You're viewing version 2.18 of the OpenSearch documentation. This version is no longer maintained. For the latest version, see the current documentation. For information about OpenSearch version maintenance, see Release Schedule and Maintenance Policy.

Reranking by a field using an externally hosted cross-encoder model

Introduced 2.18

In this tutorial, you’ll learn how to use a cross-encoder model hosted on Amazon SageMaker to rerank search results and improve search relevance.

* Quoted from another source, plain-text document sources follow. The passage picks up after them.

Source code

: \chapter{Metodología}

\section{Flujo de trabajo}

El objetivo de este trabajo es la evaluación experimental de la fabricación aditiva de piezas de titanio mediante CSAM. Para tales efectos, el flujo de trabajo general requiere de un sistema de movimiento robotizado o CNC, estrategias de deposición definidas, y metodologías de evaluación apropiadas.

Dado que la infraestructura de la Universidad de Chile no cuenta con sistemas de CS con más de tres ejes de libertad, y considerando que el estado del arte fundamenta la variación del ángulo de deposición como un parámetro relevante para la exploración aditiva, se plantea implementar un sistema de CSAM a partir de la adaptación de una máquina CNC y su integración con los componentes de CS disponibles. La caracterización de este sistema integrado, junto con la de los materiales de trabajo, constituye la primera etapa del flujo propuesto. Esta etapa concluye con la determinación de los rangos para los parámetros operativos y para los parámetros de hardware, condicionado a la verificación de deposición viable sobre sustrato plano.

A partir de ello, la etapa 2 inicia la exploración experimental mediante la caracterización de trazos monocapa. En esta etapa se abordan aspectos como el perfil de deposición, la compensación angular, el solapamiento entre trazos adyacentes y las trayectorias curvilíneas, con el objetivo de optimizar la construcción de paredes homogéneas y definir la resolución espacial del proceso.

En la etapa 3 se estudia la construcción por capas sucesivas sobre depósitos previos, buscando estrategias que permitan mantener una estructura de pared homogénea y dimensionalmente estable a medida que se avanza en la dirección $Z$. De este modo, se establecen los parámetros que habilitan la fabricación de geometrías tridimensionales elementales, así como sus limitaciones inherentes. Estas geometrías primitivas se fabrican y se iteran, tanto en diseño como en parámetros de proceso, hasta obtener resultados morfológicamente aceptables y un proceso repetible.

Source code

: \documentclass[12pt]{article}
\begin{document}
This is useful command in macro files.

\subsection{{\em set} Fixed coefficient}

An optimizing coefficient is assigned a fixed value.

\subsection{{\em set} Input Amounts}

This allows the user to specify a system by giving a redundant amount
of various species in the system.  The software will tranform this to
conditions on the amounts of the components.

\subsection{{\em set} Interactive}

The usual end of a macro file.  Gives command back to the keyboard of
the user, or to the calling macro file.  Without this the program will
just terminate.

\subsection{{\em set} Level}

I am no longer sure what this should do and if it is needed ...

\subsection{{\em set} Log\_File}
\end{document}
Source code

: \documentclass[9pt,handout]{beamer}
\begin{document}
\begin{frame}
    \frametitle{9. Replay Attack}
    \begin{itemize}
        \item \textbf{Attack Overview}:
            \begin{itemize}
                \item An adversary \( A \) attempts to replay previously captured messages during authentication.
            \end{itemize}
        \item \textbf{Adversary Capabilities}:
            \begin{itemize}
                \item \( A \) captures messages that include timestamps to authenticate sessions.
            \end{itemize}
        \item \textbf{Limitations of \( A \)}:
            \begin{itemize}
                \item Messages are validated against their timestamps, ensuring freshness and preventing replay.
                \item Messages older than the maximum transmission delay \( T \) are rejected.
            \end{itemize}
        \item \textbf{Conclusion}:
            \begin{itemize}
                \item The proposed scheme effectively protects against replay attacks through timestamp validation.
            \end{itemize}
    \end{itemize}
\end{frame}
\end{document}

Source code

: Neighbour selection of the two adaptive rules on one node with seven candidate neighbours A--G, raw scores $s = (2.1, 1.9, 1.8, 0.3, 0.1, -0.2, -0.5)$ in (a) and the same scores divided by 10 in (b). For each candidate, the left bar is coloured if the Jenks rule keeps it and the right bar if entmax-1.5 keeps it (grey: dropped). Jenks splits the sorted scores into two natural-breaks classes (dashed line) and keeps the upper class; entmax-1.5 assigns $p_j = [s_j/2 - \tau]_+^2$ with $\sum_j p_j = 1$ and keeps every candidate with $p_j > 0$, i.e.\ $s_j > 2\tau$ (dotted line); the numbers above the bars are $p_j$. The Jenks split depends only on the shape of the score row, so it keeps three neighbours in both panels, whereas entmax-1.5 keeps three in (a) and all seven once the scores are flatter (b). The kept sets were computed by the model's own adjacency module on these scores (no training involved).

To rerank documents, you’ll configure a search pipeline that processes search results at query time. The pipeline intercepts search results and passes them to the ml_inference search response processor, which invokes the cross-encoder model. The model generates scores used to rerank the matching documents by_field.

Prerequisite: Deploy a model on Amazon SageMaker

Run the following code to deploy a model on Amazon SageMaker. For this example, you’ll use the ms-marco-MiniLM-L-6-v2 Hugging Face cross-encoder model hosted on Amazon SageMaker. We recommend using a GPU for better performance:

import sagemaker
import boto3
from sagemaker.huggingface import HuggingFaceModel

sess = sagemaker.Session()
role = sagemaker.get_execution_role()

hub = {
    'HF_MODEL_ID':'cross-encoder/ms-marco-MiniLM-L-6-v2',
    'HF_TASK':'text-classification'
}
huggingface_model = HuggingFaceModel(
    transformers_version='4.37.0',
    pytorch_version='2.1.0',
    py_version='py310',
    env=hub,
    role=role, 
)
predictor = huggingface_model.deploy(
    initial_instance_count=1, # number of instances
    instance_type='ml.m5.xlarge' # ec2 instance type
)

After deploying the model, you can find the model endpoint by going to the Amazon SageMaker console in the AWS Management Console and selecting Inference > Endpoints on the left tab. Note the URL for the created model; you’ll use it to create a connector.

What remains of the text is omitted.